To determine the integer $x$ in the formula $\text{HgxIx}$, we will use the freezing point depression formula and the enthalpy of fusion of $\text{HgI}_2$.

Step 1: Calculate the Freezing Point Depression

The freezing point depression ($\Delta T_f$) is given as 1.88 K. The formula for freezing point depression is:

$\Delta T_f = i \cdot K_f \cdot m$

Where:

• $i$ = van 't Hoff factor (number of particles the solute breaks into),
• $K_f$ = cryoscopic constant (not given, but we'll find $m$),
• $m$ = molality of the solution.

Step 2: Calculate the Molar Mass of $\text{HgI}_2$

The molar mass of $\text{HgI}_2$ can be calculated as follows:

• Molar mass of $\text{Hg}$ = 200.59 g/mol,
• Molar mass of $\text{I}$ = 126.90 g/mol.

Thus, the molar mass of $\text{HgI}_2$ is:

$\text{Molar mass of } \text{HgI}_2 = 200.59 + 2 \times 126.90 = 454.39 \, \text{g/mol}$

Step 3: Calculate the Mass of $\text{HgI}_2$ in the Solution

The total mass of the solution is $100.0 \, \text{g} + 2.177 \, \text{g} = 102.177 \, \text{g}$.

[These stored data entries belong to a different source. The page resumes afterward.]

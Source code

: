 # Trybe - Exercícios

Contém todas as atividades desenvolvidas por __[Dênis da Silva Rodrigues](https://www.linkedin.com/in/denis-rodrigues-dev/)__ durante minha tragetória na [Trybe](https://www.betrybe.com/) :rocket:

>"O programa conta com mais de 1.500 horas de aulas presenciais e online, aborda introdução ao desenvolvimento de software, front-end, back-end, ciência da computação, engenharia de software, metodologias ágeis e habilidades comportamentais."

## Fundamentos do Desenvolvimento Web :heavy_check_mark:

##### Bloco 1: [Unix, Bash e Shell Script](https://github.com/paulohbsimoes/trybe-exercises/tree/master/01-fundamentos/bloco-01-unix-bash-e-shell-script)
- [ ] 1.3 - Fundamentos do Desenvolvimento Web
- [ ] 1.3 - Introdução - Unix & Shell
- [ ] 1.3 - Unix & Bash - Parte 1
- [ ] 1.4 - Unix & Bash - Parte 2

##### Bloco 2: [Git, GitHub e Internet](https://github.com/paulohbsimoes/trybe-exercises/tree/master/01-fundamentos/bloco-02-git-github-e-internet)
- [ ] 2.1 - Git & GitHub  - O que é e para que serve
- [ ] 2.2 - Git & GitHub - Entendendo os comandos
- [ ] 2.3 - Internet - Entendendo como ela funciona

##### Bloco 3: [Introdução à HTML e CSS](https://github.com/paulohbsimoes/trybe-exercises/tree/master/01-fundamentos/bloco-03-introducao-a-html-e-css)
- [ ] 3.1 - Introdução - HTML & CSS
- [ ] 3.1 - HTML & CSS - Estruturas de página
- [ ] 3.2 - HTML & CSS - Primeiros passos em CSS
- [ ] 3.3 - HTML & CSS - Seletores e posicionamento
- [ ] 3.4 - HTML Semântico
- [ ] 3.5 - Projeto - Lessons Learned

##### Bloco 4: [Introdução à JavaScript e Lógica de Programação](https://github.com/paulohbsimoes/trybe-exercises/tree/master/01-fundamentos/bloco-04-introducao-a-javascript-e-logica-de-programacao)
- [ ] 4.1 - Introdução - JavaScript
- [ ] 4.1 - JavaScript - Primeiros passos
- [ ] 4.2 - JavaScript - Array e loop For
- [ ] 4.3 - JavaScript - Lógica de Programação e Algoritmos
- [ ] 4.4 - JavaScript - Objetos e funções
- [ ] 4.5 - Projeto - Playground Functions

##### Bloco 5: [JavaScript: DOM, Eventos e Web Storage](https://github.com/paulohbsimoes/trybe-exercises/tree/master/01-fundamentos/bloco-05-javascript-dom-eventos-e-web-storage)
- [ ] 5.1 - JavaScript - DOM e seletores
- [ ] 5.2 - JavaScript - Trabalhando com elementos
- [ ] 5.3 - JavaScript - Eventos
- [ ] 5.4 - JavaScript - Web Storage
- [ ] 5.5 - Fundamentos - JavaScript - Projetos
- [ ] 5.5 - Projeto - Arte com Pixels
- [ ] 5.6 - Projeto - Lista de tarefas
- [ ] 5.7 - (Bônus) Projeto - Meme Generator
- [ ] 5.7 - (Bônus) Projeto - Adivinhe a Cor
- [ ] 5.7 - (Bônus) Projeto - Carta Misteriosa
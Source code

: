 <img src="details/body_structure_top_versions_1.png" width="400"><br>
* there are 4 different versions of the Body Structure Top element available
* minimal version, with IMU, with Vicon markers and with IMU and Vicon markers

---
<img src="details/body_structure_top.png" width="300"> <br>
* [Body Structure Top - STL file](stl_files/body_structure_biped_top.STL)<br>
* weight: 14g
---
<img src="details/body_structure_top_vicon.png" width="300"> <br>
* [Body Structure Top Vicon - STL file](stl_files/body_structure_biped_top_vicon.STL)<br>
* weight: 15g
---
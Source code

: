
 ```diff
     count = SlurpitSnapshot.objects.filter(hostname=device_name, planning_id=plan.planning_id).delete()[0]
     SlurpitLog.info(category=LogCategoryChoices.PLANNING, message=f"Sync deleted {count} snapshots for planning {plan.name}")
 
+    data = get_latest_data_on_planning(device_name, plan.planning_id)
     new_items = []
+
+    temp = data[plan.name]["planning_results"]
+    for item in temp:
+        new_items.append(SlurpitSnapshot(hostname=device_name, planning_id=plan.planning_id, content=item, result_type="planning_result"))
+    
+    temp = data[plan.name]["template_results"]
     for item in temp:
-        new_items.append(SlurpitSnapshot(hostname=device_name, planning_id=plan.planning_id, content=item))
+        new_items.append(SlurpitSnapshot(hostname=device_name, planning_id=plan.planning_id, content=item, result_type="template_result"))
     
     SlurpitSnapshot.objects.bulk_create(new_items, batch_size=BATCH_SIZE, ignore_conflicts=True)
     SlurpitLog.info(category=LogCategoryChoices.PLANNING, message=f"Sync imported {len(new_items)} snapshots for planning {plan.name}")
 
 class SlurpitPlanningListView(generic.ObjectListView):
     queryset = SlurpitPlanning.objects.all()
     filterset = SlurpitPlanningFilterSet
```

Step 4: Calculate the Molality of the Solution

Using the molar mass of $\text{HgI}_2$:

$\text{Moles of } \text{HgI}_2 = \frac{100.0 \, \text{g}}{454.39 \, \text{g/mol}} \approx 0.220 \, \text{mol}$

The molality $m$ can be found using:

$m = \frac{\text{moles of solute}}{\text{mass of solvent in kg}} = \frac{0.220 \, \text{mol}}{0.100 \, \text{kg}} = 2.20 \, \text{mol/kg}$

Step 5: Calculate the Van 't Hoff Factor $i$

Assuming $\text{HgxIx}$ dissociates into $x + 1$ ions:

$\Delta T_f = i \cdot K_f \cdot m$

From the freezing point depression:

$1.88 = i \cdot K_f \cdot 2.20$

Step 6: Determine $K_f$

The $K_f$ value for $\text{HgI}_2$ can be derived from the enthalpy of fusion:

$K_f = \frac{R \cdot T_m^2}{\Delta H_f}$

Using $R = 8.314 \, \text{J/(mol K)}$, $T_m = 532 \, \text{K}$, and $\Delta H_f = 41.6 \, \text{J/g}$ (converted to J/mol for calculation):

$\Delta H_f = 41.6 \times 454.39 \approx 18832.62 \, \text{J/mol}$

Now substitute to find $K_f$:

$K_f = \frac{(8.314)(532^2)}{18832.62} \approx 0.005 \, \text{K kg/mol}$

Step 7: Substitute $K_f$ to find $i$

Now we can find $i$:

$1.88 = i \cdot 0.005 \cdot 2.20 \implies i = \frac{1.88}{0.011} \approx 171.82$

This gives $i = x + 1$:

$x + 1 \approx 172 \implies x \approx 171$

Conclusion

The integer $x$ in the formula $\text{HgxIx}$ is:

$\boxed{171}$

Questions

1. Would you like a detailed explanation of the freezing point depression concept?
2. Do you need help with another chemistry problem?
3. Would you like to learn more about colligative properties?
4. Are you interested in how to calculate molar masses in general?
5. Would you like tips on understanding the van 't Hoff factor?

Tip

Always double-check your units when performing calculations involving molality and other concentration measures to avoid errors.